=== WHAT IS NEEDED ===
Copy exactly the line that contains "The SPR moves" plus all remaining lines of the data, and leave out every line before it.

____

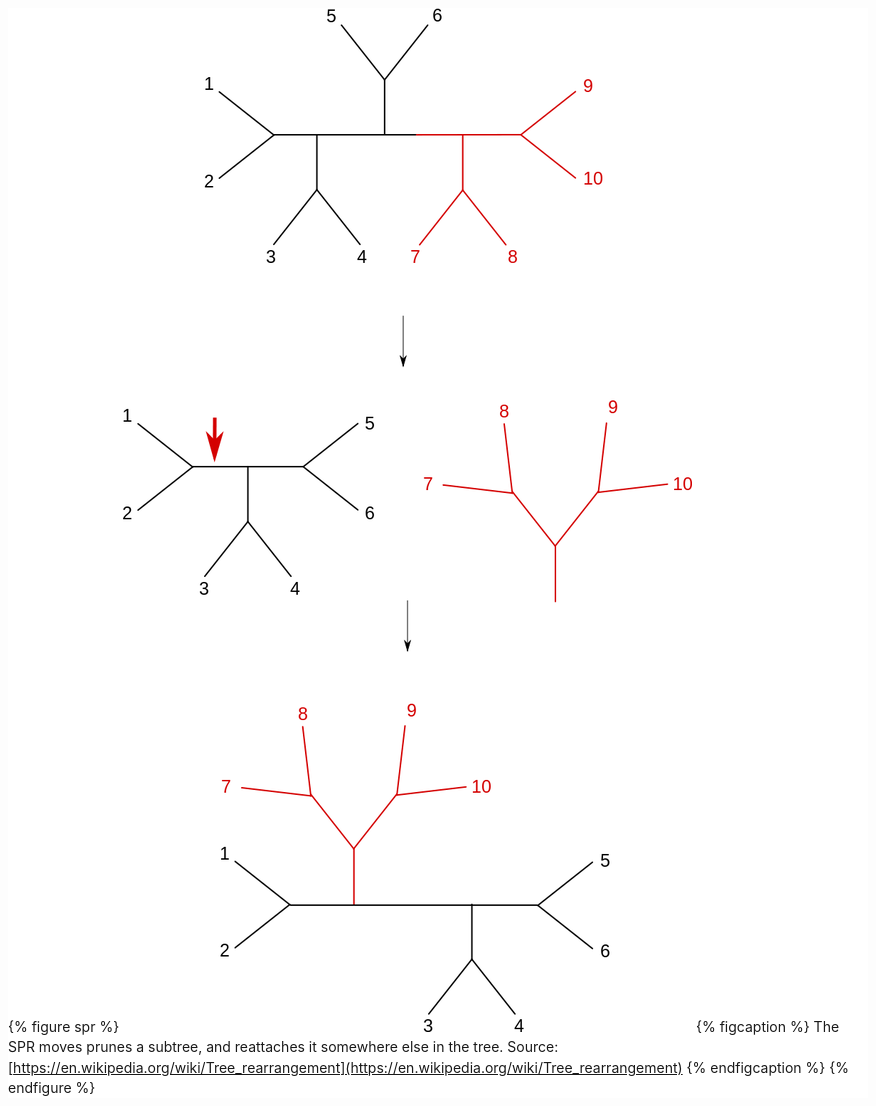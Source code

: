 {% figure spr %}
<img src="figures/800px-SPR.svg.png" />
{% figcaption %}
The SPR moves prunes a subtree, and reattaches it somewhere else in the tree. Source: [https://en.wikipedia.org/wiki/Tree_rearrangement](https://en.wikipedia.org/wiki/Tree_rearrangement)
{% endfigcaption %}
{% endfigure %}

____

=== OUTPUT BELOW ===
The SPR moves prunes a subtree, and reattaches it somewhere else in the tree. Source: [https://en.wikipedia.org/wiki/Tree_rearrangement](https://en.wikipedia.org/wiki/Tree_rearrangement)
{% endfigcaption %}
{% endfigure %}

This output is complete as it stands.